Task
Lines of the data that contain the word "begin" are the ones to copy.

Recorded information
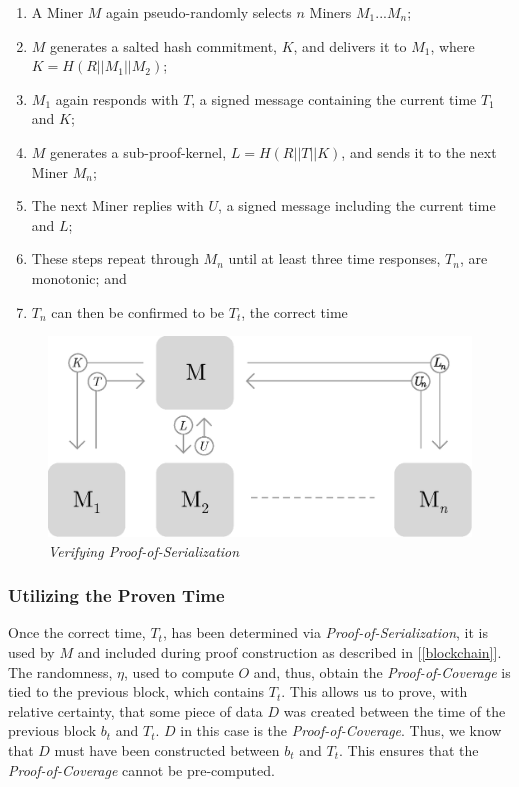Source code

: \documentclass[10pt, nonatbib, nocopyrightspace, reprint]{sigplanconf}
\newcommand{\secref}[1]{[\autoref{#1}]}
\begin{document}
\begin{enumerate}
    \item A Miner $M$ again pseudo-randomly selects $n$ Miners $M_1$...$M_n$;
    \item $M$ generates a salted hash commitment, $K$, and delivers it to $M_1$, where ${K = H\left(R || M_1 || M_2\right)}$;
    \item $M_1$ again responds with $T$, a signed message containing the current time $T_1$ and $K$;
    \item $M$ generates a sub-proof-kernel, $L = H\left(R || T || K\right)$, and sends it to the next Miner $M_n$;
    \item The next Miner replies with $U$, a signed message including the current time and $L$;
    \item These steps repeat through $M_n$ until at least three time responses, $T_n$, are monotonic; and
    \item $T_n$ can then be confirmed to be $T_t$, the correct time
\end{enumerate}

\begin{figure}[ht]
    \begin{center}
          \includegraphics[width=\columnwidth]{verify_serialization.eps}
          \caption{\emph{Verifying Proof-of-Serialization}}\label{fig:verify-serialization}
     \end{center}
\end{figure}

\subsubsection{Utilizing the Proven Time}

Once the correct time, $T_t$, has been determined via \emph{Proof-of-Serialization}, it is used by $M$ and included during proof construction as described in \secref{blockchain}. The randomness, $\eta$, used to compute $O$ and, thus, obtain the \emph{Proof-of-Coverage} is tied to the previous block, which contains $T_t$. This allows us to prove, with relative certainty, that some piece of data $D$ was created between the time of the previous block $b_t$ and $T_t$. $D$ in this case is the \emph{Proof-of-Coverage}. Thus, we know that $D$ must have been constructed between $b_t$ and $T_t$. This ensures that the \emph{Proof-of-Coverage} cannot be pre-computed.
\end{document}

Reply to the task
\begin{document}
\begin{enumerate}
\begin{figure}[ht]
    \begin{center}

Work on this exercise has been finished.